Task prompt –
Write out all records as given; omit images.

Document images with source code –
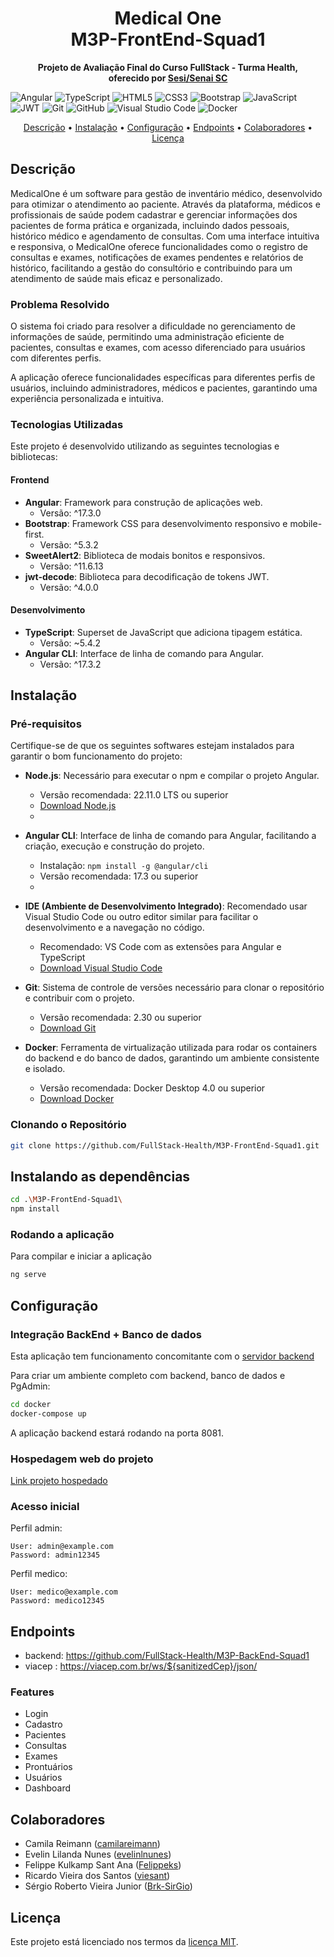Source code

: <h1 align="center" style="font-weight: bold;">Medical One<br>
M3P-FrontEnd-Squad1</h1> 
<p align="center"> <b>Projeto de Avaliação Final do Curso FullStack - Turma Health,<br> 
oferecido por <a href="https://cursos.sesisenai.org.br/" target="_blank">Sesi/Senai SC</a></b> </p>

![Angular](https://img.shields.io/badge/angular-%23DD0031.svg?style=for-the-badge&logo=angular&logoColor=white)
![TypeScript](https://img.shields.io/badge/typescript-%23007ACC.svg?style=for-the-badge&logo=typescript&logoColor=white)
![HTML5](https://img.shields.io/badge/html5-%23E34F26.svg?style=for-the-badge&logo=html5&logoColor=white)
![CSS3](https://img.shields.io/badge/css3-%231572B6.svg?style=for-the-badge&logo=css3&logoColor=white)
![Bootstrap](https://img.shields.io/badge/bootstrap-%238511FA.svg?style=for-the-badge&logo=bootstrap&logoColor=white)
![JavaScript](https://img.shields.io/badge/javascript-%23323330.svg?style=for-the-badge&logo=javascript&logoColor=%23F7DF1E)
![JWT](https://img.shields.io/badge/JWT-black?style=for-the-badge&logo=JSON%20web%20tokens)
![Git](https://img.shields.io/badge/git-%23F05033.svg?style=for-the-badge&logo=git&logoColor=white)
![GitHub](https://img.shields.io/badge/github-%23121011.svg?style=for-the-badge&logo=github&logoColor=white)
![Visual Studio Code](https://img.shields.io/badge/Visual%20Studio%20Code-0078d7.svg?style=for-the-badge&logo=visual-studio-code&logoColor=white)
![Docker](https://img.shields.io/badge/docker-%230db7ed.svg?style=for-the-badge&logo=docker&logoColor=white)

<p align="center">
<a href="#descricao">Descrição</a> •
<a href="#instalacao">Instalação</a> • 
<a href="#instalacao">Configuração</a> • 
<a href="#routes">Endpoints</a> • 
<a href="#colab">Colaboradores</a> • 
<a href="#license">Licença</a> </p> 

<h2 id="descricao">Descrição</h2>
MedicalOne é um software para gestão de inventário médico, desenvolvido para otimizar o atendimento ao paciente. Através da plataforma, médicos e profissionais de saúde podem cadastrar e gerenciar informações dos pacientes de forma prática e organizada, incluindo dados pessoais, histórico médico e agendamento de consultas. Com uma interface intuitiva e responsiva, o MedicalOne oferece funcionalidades como o registro de consultas e exames, notificações de exames pendentes e relatórios de histórico, facilitando a gestão do consultório e contribuindo para um atendimento de saúde mais eficaz e personalizado.

### Problema Resolvido
O sistema foi criado para resolver a dificuldade no gerenciamento de informações de saúde, permitindo uma administração eficiente de pacientes, consultas e exames, com acesso diferenciado para usuários com diferentes perfis. 

A aplicação oferece funcionalidades específicas para diferentes perfis de usuários, incluindo administradores, médicos e pacientes, garantindo uma experiência personalizada e intuitiva.

### Tecnologias Utilizadas

Este projeto é desenvolvido utilizando as seguintes tecnologias e bibliotecas:

#### Frontend
- **Angular**: Framework para construção de aplicações web.
  - Versão: ^17.3.0
- **Bootstrap**: Framework CSS para desenvolvimento responsivo e mobile-first.
  - Versão: ^5.3.2
- **SweetAlert2**: Biblioteca de modais bonitos e responsivos.
  - Versão: ^11.6.13
- **jwt-decode**: Biblioteca para decodificação de tokens JWT.
  - Versão: ^4.0.0

#### Desenvolvimento
- **TypeScript**: Superset de JavaScript que adiciona tipagem estática.
  - Versão: ~5.4.2
- **Angular CLI**: Interface de linha de comando para Angular.
  - Versão: ^17.3.2

<h2 id="instalacao">Instalação</h2>

### Pré-requisitos

Certifique-se de que os seguintes softwares estejam instalados para garantir o bom funcionamento do projeto:
- **Node.js**: Necessário para executar o npm e compilar o projeto Angular.
  - Versão recomendada: 22.11.0 LTS ou superior   
  - [Download Node.js](https://nodejs.org/)
  - 
- **Angular CLI**: Interface de linha de comando para Angular, facilitando a criação, execução e construção do projeto.
  - Instalação: `npm install -g @angular/cli`  
  - Versão recomendada: 17.3 ou superior
  - 
- **IDE (Ambiente de Desenvolvimento Integrado)**: Recomendado usar Visual Studio Code ou outro editor similar para facilitar o desenvolvimento e a navegação no código.
  - Recomendado: VS Code com as extensões para Angular e TypeScript  
  - [Download Visual Studio Code](https://code.visualstudio.com/)

- **Git**: Sistema de controle de versões necessário para clonar o repositório e contribuir com o projeto.
  - Versão recomendada: 2.30 ou superior  
  - [Download Git](https://git-scm.com/)

- **Docker**: Ferramenta de virtualização utilizada para rodar os containers do backend e do banco de dados, garantindo um ambiente consistente e isolado.
  - Versão recomendada: Docker Desktop 4.0 ou superior  
  - [Download Docker](https://www.docker.com/get-started)
 
### Clonando o Repositório

```bash
git clone https://github.com/FullStack-Health/M3P-FrontEnd-Squad1.git
```

## Instalando as dependências

```bash
cd .\M3P-FrontEnd-Squad1\
npm install
```
### Rodando a aplicação
Para compilar e iniciar a aplicação

```bash
ng serve
```
<h2 id="configuração">Configuração</h2>

### Integração BackEnd + Banco de dados
Esta aplicação tem funcionamento concomitante com o [servidor backend](https://github.com/FullStack-Health/M3P-BackEnd-Squad1.git)

Para criar um ambiente completo com backend, banco de dados e PgAdmin:
```bash
cd docker
docker-compose up
```

A aplicação backend estará rodando na porta 8081.

### Hospedagem web do projeto

[Link projeto hospedado](https://medical-one-app.vercel.app)

### Acesso inicial
Perfil admin:
```
User: admin@example.com
Password: admin12345
```

Perfil medico:
```
User: medico@example.com
Password: medico12345
```

<h2 id="routes">Endpoints</h2>

* backend: https://github.com/FullStack-Health/M3P-BackEnd-Squad1
* viacep : https://viacep.com.br/ws/${sanitizedCep}/json/

### Features

- Login
- Cadastro
- Pacientes
- Consultas
- Exames
- Prontuários
- Usuários
- Dashboard

<h2 id="colab">Colaboradores</h2>

- Camila Reimann ([camilareimann](https://github.com/camilareimann))
- Evelin Lilanda Nunes ([evelinlnunes](https://github.com/evelinlnunes))
- Felippe Kulkamp Sant Ana ([Felippeks](https://github.com/Felippeks))
- Ricardo Vieira dos Santos ([viesant](https://github.com/viesant))
- Sérgio Roberto Vieira Junior ([Brk-SirGio](https://github.com/Brk-SirGio))

<h2 id="license">Licença</h2>

Este projeto está licenciado nos termos da [licença MIT](https://choosealicense.com/licenses/mit/).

Problem solution –
Source code

: <h1 align="center" style="font-weight: bold;">Medical One<br>
M3P-FrontEnd-Squad1</h1> 
<p align="center"> <b>Projeto de Avaliação Final do Curso FullStack - Turma Health,<br> 
oferecido por <a href="https://cursos.sesisenai.org.br/" target="_blank">Sesi/Senai SC</a></b> </p>

![Angular](https://img.shields.io/badge/angular-%23DD0031.svg?style=for-the-badge&logo=angular&logoColor=white)
![TypeScript](https://img.shields.io/badge/typescript-%23007ACC.svg?style=for-the-badge&logo=typescript&logoColor=white)
![HTML5](https://img.shields.io/badge/html5-%23E34F26.svg?style=for-the-badge&logo=html5&logoColor=white)
![CSS3](https://img.shields.io/badge/css3-%231572B6.svg?style=for-the-badge&logo=css3&logoColor=white)
![Bootstrap](https://img.shields.io/badge/bootstrap-%238511FA.svg?style=for-the-badge&logo=bootstrap&logoColor=white)
![JavaScript](https://img.shields.io/badge/javascript-%23323330.svg?style=for-the-badge&logo=javascript&logoColor=%23F7DF1E)
![JWT](https://img.shields.io/badge/JWT-black?style=for-the-badge&logo=JSON%20web%20tokens)
![Git](https://img.shields.io/badge/git-%23F05033.svg?style=for-the-badge&logo=git&logoColor=white)
![GitHub](https://img.shields.io/badge/github-%23121011.svg?style=for-the-badge&logo=github&logoColor=white)
![Visual Studio Code](https://img.shields.io/badge/Visual%20Studio%20Code-0078d7.svg?style=for-the-badge&logo=visual-studio-code&logoColor=white)
![Docker](https://img.shields.io/badge/docker-%230db7ed.svg?style=for-the-badge&logo=docker&logoColor=white)

<p align="center">
<a href="#descricao">Descrição</a> •
<a href="#instalacao">Instalação</a> • 
<a href="#instalacao">Configuração</a> • 
<a href="#routes">Endpoints</a> • 
<a href="#colab">Colaboradores</a> • 
<a href="#license">Licença</a> </p> 

<h2 id="descricao">Descrição</h2>
MedicalOne é um software para gestão de inventário médico, desenvolvido para otimizar o atendimento ao paciente. Através da plataforma, médicos e profissionais de saúde podem cadastrar e gerenciar informações dos pacientes de forma prática e organizada, incluindo dados pessoais, histórico médico e agendamento de consultas. Com uma interface intuitiva e responsiva, o MedicalOne oferece funcionalidades como o registro de consultas e exames, notificações de exames pendentes e relatórios de histórico, facilitando a gestão do consultório e contribuindo para um atendimento de saúde mais eficaz e personalizado.

### Problema Resolvido
O sistema foi criado para resolver a dificuldade no gerenciamento de informações de saúde, permitindo uma administração eficiente de pacientes, consultas e exames, com acesso diferenciado para usuários com diferentes perfis. 

A aplicação oferece funcionalidades específicas para diferentes perfis de usuários, incluindo administradores, médicos e pacientes, garantindo uma experiência personalizada e intuitiva.

### Tecnologias Utilizadas

Este projeto é desenvolvido utilizando as seguintes tecnologias e bibliotecas:

#### Frontend
- **Angular**: Framework para construção de aplicações web.
  - Versão: ^17.3.0
- **Bootstrap**: Framework CSS para desenvolvimento responsivo e mobile-first.
  - Versão: ^5.3.2
- **SweetAlert2**: Biblioteca de modais bonitos e responsivos.
  - Versão: ^11.6.13
- **jwt-decode**: Biblioteca para decodificação de tokens JWT.
  - Versão: ^4.0.0

#### Desenvolvimento
- **TypeScript**: Superset de JavaScript que adiciona tipagem estática.
  - Versão: ~5.4.2
- **Angular CLI**: Interface de linha de comando para Angular.
  - Versão: ^17.3.2

<h2 id="instalacao">Instalação</h2>

### Pré-requisitos

Certifique-se de que os seguintes softwares estejam instalados para garantir o bom funcionamento do projeto:
- **Node.js**: Necessário para executar o npm e compilar o projeto Angular.
  - Versão recomendada: 22.11.0 LTS ou superior   
  - [Download Node.js](https://nodejs.org/)
  - 
- **Angular CLI**: Interface de linha de comando para Angular, facilitando a criação, execução e construção do projeto.
  - Instalação: `npm install -g @angular/cli`  
  - Versão recomendada: 17.3 ou superior
  - 
- **IDE (Ambiente de Desenvolvimento Integrado)**: Recomendado usar Visual Studio Code ou outro editor similar para facilitar o desenvolvimento e a navegação no código.
  - Recomendado: VS Code com as extensões para Angular e TypeScript  
  - [Download Visual Studio Code](https://code.visualstudio.com/)

- **Git**: Sistema de controle de versões necessário para clonar o repositório e contribuir com o projeto.
  - Versão recomendada: 2.30 ou superior  
  - [Download Git](https://git-scm.com/)

- **Docker**: Ferramenta de virtualização utilizada para rodar os containers do backend e do banco de dados, garantindo um ambiente consistente e isolado.
  - Versão recomendada: Docker Desktop 4.0 ou superior  
  - [Download Docker](https://www.docker.com/get-started)
 
### Clonando o Repositório

```bash
git clone https://github.com/FullStack-Health/M3P-FrontEnd-Squad1.git
```

## Instalando as dependências

```bash
cd .\M3P-FrontEnd-Squad1\
npm install
```
### Rodando a aplicação
Para compilar e iniciar a aplicação

```bash
ng serve
```
<h2 id="configuração">Configuração</h2>

### Integração BackEnd + Banco de dados
Esta aplicação tem funcionamento concomitante com o [servidor backend](https://github.com/FullStack-Health/M3P-BackEnd-Squad1.git)

Para criar um ambiente completo com backend, banco de dados e PgAdmin:
```bash
cd docker
docker-compose up
```

A aplicação backend estará rodando na porta 8081.

### Hospedagem web do projeto

[Link projeto hospedado](https://medical-one-app.vercel.app)

### Acesso inicial
Perfil admin:
```
User: admin@example.com
Password: admin12345
```

Perfil medico:
```
User: medico@example.com
Password: medico12345
```

<h2 id="routes">Endpoints</h2>

* backend: https://github.com/FullStack-Health/M3P-BackEnd-Squad1
* viacep : https://viacep.com.br/ws/${sanitizedCep}/json/

### Features

- Login
- Cadastro
- Pacientes
- Consultas
- Exames
- Prontuários
- Usuários
- Dashboard

<h2 id="colab">Colaboradores</h2>

- Camila Reimann ([camilareimann](https://github.com/camilareimann))
- Evelin Lilanda Nunes ([evelinlnunes](https://github.com/evelinlnunes))
- Felippe Kulkamp Sant Ana ([Felippeks](https://github.com/Felippeks))
- Ricardo Vieira dos Santos ([viesant](https://github.com/viesant))
- Sérgio Roberto Vieira Junior ([Brk-SirGio](https://github.com/Brk-SirGio))

<h2 id="license">Licença</h2>

Este projeto está licenciado nos termos da [licença MIT](https://choosealicense.com/licenses/mit/).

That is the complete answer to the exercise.